By Starr Rivers
Along with attentive faculty members, UMHB is known for its student-centered staff. Those who work in buildings such as Bawcom, Mabee, and Mayborn are especially treasured by students. They are not just employees or someone who wipes down tables or takes a Chick-Fil-A order, but they are an integral part of students’ lives. And for them, the students are just as valuable.
Terry Hunt, “the Starbucks lady,” has been a UMHB employee for a decade now and her devotion to the campus and its students has continued to grow.
She is a passionate Crusader Football fan who attends every home game and most away games and sees her job as more than a paycheck.
“I worked at Mayborn for eight years and it was like going home, not going to a job.” She said.
Terry believes her purpose here is to make a connection with the students.
“The kids here are my lifeline,” she said. “My kids live in California, so being here, the kids keep me from being lonely.”

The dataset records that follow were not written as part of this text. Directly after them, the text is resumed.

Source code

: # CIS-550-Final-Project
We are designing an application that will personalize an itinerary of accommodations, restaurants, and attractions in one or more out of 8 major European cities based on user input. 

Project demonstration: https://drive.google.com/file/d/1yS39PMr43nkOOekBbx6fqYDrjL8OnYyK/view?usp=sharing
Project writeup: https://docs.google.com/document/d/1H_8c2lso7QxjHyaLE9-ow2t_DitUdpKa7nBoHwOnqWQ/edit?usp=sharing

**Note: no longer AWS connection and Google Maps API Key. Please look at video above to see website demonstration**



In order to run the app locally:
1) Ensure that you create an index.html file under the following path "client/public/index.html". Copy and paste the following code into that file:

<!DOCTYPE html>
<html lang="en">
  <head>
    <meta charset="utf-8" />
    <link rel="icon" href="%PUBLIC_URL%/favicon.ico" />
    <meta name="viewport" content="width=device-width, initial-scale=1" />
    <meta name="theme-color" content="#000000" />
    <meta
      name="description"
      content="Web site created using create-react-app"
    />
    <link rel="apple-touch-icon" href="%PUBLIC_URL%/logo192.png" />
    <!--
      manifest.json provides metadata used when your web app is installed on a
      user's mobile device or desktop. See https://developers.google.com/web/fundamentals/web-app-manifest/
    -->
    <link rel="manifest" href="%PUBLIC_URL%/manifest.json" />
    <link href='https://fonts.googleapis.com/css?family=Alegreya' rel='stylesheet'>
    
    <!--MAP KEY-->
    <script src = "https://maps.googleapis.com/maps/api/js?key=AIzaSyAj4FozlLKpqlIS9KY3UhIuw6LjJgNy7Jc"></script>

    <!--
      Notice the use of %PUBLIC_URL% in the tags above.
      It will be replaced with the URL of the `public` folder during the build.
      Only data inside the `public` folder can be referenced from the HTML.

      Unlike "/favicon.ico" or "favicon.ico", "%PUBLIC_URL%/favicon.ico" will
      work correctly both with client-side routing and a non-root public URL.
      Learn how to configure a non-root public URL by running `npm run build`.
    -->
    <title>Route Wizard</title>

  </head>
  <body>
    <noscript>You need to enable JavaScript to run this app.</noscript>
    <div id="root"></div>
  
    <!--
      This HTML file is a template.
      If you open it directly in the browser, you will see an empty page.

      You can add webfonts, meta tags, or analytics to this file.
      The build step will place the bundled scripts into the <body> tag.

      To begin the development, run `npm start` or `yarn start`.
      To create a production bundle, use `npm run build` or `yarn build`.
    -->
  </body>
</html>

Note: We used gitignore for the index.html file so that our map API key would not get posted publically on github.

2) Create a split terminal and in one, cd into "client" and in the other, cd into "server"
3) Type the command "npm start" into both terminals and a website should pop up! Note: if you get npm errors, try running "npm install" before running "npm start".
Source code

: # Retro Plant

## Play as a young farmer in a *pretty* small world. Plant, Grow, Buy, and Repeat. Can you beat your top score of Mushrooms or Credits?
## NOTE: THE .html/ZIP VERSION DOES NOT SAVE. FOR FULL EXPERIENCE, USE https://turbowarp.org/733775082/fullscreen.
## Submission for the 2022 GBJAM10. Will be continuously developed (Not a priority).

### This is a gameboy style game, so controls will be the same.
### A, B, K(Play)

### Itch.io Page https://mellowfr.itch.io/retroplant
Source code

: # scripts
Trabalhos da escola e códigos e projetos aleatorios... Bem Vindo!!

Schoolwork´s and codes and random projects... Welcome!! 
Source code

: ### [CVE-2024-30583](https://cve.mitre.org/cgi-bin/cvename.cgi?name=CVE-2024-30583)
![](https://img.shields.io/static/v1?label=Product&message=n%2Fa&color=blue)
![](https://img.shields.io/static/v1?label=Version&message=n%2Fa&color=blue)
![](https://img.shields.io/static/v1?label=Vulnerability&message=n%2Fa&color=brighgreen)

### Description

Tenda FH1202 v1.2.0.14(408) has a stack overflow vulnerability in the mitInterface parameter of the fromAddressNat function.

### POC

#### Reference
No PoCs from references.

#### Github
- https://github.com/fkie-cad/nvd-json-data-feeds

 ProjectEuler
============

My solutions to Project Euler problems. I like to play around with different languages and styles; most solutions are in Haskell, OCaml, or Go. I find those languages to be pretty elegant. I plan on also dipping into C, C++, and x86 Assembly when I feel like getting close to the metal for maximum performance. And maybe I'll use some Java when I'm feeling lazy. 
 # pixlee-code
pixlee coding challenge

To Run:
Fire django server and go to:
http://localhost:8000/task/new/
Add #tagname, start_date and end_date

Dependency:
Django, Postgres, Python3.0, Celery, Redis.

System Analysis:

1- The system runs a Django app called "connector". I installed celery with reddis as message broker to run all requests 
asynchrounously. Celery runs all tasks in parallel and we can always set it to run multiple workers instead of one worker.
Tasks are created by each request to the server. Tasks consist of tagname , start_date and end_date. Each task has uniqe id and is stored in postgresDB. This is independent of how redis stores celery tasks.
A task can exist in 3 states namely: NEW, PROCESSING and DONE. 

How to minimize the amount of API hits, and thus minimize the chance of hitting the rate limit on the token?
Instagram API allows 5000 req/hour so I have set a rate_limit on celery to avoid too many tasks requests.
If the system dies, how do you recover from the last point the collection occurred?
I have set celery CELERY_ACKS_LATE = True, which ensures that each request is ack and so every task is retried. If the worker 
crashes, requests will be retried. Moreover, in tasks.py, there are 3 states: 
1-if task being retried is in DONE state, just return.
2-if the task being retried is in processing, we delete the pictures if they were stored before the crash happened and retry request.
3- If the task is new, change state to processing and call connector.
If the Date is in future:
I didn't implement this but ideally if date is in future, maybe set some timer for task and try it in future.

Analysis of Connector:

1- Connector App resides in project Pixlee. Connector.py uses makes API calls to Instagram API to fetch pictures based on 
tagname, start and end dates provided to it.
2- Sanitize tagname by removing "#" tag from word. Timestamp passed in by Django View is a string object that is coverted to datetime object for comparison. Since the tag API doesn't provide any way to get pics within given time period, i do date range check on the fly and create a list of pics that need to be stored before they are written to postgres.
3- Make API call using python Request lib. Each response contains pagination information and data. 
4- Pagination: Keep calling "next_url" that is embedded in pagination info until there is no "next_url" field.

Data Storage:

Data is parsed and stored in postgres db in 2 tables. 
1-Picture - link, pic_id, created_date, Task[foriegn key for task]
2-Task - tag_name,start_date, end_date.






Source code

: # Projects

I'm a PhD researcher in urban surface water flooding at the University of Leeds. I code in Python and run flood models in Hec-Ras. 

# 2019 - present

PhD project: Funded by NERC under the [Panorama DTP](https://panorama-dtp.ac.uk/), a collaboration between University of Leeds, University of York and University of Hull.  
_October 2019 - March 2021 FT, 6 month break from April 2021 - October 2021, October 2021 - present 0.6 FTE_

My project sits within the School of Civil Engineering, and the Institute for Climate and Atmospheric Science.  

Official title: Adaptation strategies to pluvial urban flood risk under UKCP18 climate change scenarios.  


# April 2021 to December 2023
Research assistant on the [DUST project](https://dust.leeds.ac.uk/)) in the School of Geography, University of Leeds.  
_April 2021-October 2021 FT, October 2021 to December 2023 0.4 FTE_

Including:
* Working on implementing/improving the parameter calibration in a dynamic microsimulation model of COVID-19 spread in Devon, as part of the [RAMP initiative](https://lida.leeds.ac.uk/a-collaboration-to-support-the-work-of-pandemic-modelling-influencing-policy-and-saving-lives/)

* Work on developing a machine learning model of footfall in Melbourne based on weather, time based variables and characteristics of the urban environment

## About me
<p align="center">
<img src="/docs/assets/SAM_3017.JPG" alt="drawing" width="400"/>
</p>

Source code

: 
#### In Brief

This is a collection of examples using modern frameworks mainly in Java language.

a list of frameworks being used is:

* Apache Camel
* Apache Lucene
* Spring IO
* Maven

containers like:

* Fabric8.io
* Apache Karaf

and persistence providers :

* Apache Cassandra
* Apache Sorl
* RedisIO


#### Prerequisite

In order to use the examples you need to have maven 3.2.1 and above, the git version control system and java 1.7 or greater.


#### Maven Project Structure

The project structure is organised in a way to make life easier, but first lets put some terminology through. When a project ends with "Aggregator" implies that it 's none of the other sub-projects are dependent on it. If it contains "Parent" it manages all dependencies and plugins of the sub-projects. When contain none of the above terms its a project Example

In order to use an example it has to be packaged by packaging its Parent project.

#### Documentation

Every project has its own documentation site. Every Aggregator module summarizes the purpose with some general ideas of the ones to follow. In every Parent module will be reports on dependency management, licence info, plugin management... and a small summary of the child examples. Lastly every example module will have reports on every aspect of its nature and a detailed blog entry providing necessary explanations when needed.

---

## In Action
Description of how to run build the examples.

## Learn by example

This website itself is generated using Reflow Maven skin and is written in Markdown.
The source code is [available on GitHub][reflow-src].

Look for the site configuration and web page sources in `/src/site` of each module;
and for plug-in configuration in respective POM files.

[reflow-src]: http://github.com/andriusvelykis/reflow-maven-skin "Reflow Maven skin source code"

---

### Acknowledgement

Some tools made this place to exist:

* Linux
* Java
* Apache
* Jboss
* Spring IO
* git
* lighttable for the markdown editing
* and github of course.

Her love for the students has always been evident, and last spring she learned that the feeling was very mutual.
“January 2nd [of 2015], I was diagnosed with stage four breast cancer. I was given six months to a year [to live],” Hunt said.
Because of the effects chemotherapy would have on her body, she was given the choice to continue working or just rest; it was up to her. She decided to keep working. She would work for two weeks, then take a week off after treatments, and then work another two weeks and so on. But the support she received was astounding.
“The students and the staff rallied around me,” she said. “The Mayborn staff started a GoFundMe account and it has helped amazingly. They took up a collection and paid my deductible on my insurance.”
But it did not stop there.
“They began holding special prayer meetings for me. The BSM reached out and I received hundreds of cards and letters from so many people. They are now all on my wall pinned up.”
Terry said continuing to work while sick was extremely hard, and that the cancer was not just getting to her physically but mentally, too.
“There were days I didn’t want to get up. And at home, when I was alone, the cancer would get to me. But when I was here, the kids would keep me going.”
The students became motivation for her to keep going. They would bring cards, letters, flowers, but more importantly, they prayed. Former UMHB president Dr. Jerry G. Bawcom and First Lady Vicky Bawcom have even joined the prayer circle.
“At 8:30 every morning, Dr. Bawcom and Mrs. Bawcom would pray for me,” Hunt said. “Every day.”
After all the love and prayers, things began to change. Hunt began to respond to the chemotherapy. She started with four lumps in her body, with one being the size of a softball. Now, she only has two spots, both extremely reduced in size.
“My doctor couldn’t understand,” Hunt said. “My doctor did not understand how it was all going so well. And I told her, ‘Well, you don’t know where I work.’”
The students and staff could not be happier. Tyler Baker, freshman political science major, who is an avid Starbucks customer sees Hunt often.
“Terry is a really sweet lady.” he said. “She knows everyone’s names and truly brightens their day. I’m glad she’s here.”
UMHB graduate Bethany Pittman, who works with Hunt, has known her for several years and feels like she is a part of the family.
“She is like a mother figure to me. I am just happy for her,” Pittman said.
Senior speech communication major Katie Stringer, who used to work with Hunt, is thrilled that everything is working out.
“I have never received so much joy from just being around someone,” Stringer said. “For God to handpick her is a wonderful miracle that will forever change UMHB as we know it.”
Hunt thanks everyone who prayed and was there for her when she needed it.
“This is all due to the power of prayer and the power of these kids,” she said. “I’m grateful. I knew God led me here for a reason, I just didn’t realize it was to save my life.”